Amazon has a variety of security tools available to help implement the aforementioned AWS security best practices. Here are the top AWS security tools:

  1. CloudTrail allows you to monitor your systems by recording the API requests used to manage SDK deployments, management consoles, accounts, services, and command lines. With these event logs, you can troubleshoot incidents and simplify compliance auditing.
  2. AWS WAF (Web Application Firewall) allows you to create custom rules to keep your agile developments secure from common attacks such as SQL injections and XSS.
  3. Amazon Inspector gives you security evaluations for your applications and looks for vulnerabilities.
  4. Amazon Cognito is used for identity management. It can detect brute force authentication, as well as fraudulent login attempts. Amazon Cognito works with third party services such as Microsoft Active Directory, Google and Facebook, allowing you to specify additional validation methods.
  5. CloudHSM helps you generate encryption keys using managed hardware security modules, or HSMs, stored on your AWS deployments.
  6. CloudFront is Amazon’s content delivery network. It protects your applications from DDoS attacks and allows you to transfer data securely at high speeds.
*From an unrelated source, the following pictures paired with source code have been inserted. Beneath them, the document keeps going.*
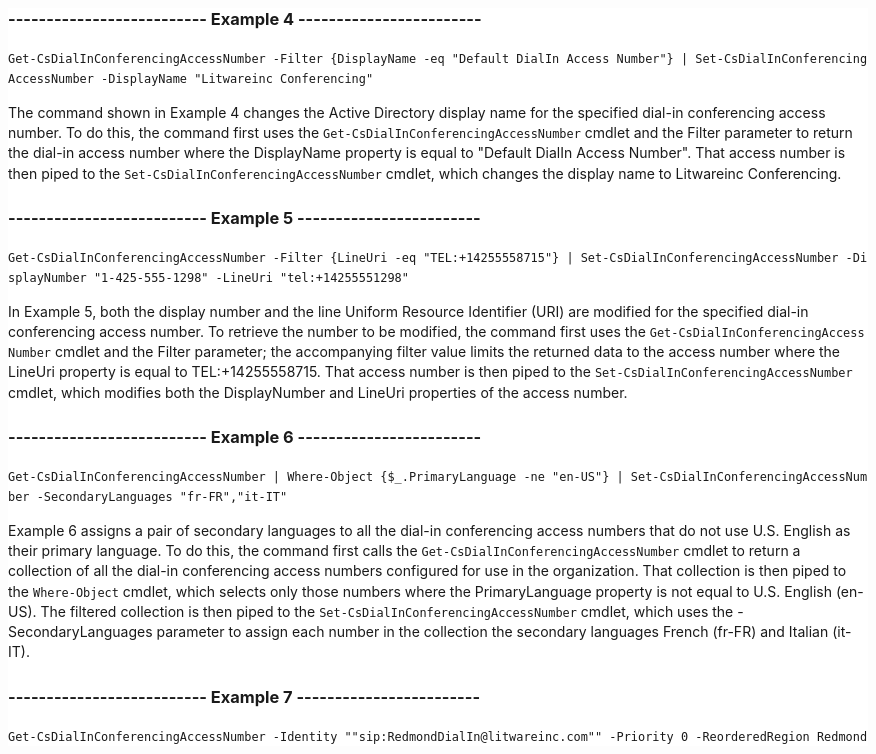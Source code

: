
### -------------------------- Example 4 ------------------------
```
Get-CsDialInConferencingAccessNumber -Filter {DisplayName -eq "Default DialIn Access Number"} | Set-CsDialInConferencingAccessNumber -DisplayName "Litwareinc Conferencing"
```

The command shown in Example 4 changes the Active Directory display name for the specified dial-in conferencing access number.
To do this, the command first uses the `Get-CsDialInConferencingAccessNumber` cmdlet and the Filter parameter to return the dial-in access number where the DisplayName property is equal to "Default DialIn Access Number".
That access number is then piped to the `Set-CsDialInConferencingAccessNumber` cmdlet, which changes the display name to Litwareinc Conferencing.


### -------------------------- Example 5 ------------------------
```
Get-CsDialInConferencingAccessNumber -Filter {LineUri -eq "TEL:+14255558715"} | Set-CsDialInConferencingAccessNumber -DisplayNumber "1-425-555-1298" -LineUri "tel:+14255551298"
```

In Example 5, both the display number and the line Uniform Resource Identifier (URI) are modified for the specified dial-in conferencing access number.
To retrieve the number to be modified, the command first uses the `Get-CsDialInConferencingAccessNumber` cmdlet and the Filter parameter; the accompanying filter value limits the returned data to the access number where the LineUri property is equal to TEL:+14255558715.
That access number is then piped to the `Set-CsDialInConferencingAccessNumber` cmdlet, which modifies both the DisplayNumber and LineUri properties of the access number.


### -------------------------- Example 6 ------------------------
```
Get-CsDialInConferencingAccessNumber | Where-Object {$_.PrimaryLanguage -ne "en-US"} | Set-CsDialInConferencingAccessNumber -SecondaryLanguages "fr-FR","it-IT"
```

Example 6 assigns a pair of secondary languages to all the dial-in conferencing access numbers that do not use U.S.
English as their primary language.
To do this, the command first calls the `Get-CsDialInConferencingAccessNumber` cmdlet to return a collection of all the dial-in conferencing access numbers configured for use in the organization.
That collection is then piped to the `Where-Object` cmdlet, which selects only those numbers where the PrimaryLanguage property is not equal to U.S.
English (en-US).
The filtered collection is then piped to the `Set-CsDialInConferencingAccessNumber` cmdlet, which uses the -SecondaryLanguages parameter to assign each number in the collection the secondary languages French (fr-FR) and Italian (it-IT).


### -------------------------- Example 7 ------------------------
```
Get-CsDialInConferencingAccessNumber -Identity ""sip:RedmondDialIn@litwareinc.com"" -Priority 0 -ReorderedRegion Redmond
```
Best Practices for Choosing an AWS Security Solution

With the help of a cloud security solution, businesses can easily manage their responsibilities for securing their sensitive data and applications in the cloud. Here are some best practices to help you choose the right solution:

  • Easy integration. Choose a security solution that integrates with AWS to make the process painless.
  • Maintain visibility and control. To be able to effectively audit and control compliance, choose a solution that allows total visibility and control. Ideally, a security solution will provide the visibility necessary for identifying sensitive data in the cloud and then implement automated, immediate responses to keep your organization in compliance.
  • Context, system, and user awareness. A security solution should be context-, system-, and user-aware to more effectively identify and block suspicious behavior and protect your data without interrupting the flow of operations.
  • Automatic response to user activity. Choose a cloud security solution that automatically prompts or blocks user activity based on context, logs the event, and audits the activity for forensic analysis.
  • Detailed logging and reporting. A good cloud security solution offers detailed logging and reporting for analysis, allowing you to identify patterns and trends and adjust data protection programs accordingly.
  • Unified cloud and on-premise security. Some solutions work in tandem with on-premise data protection solutions, allowing for more comprehensive security and consistent policies. By simplifying policy management, you will cut down on costs and eliminate policy gaps that can lead to vulnerabilities.

While Amazon has helped lower security risks by publishing best practices and developing a suite of tools, you must also enforce the proper controls and protocols and manage your users to secure your data and applications. In addition, implementing a third-party cloud security solution will help ensure compliance and unify your cloud and on-premise policies and initiatives to achieve maximum security for your organization.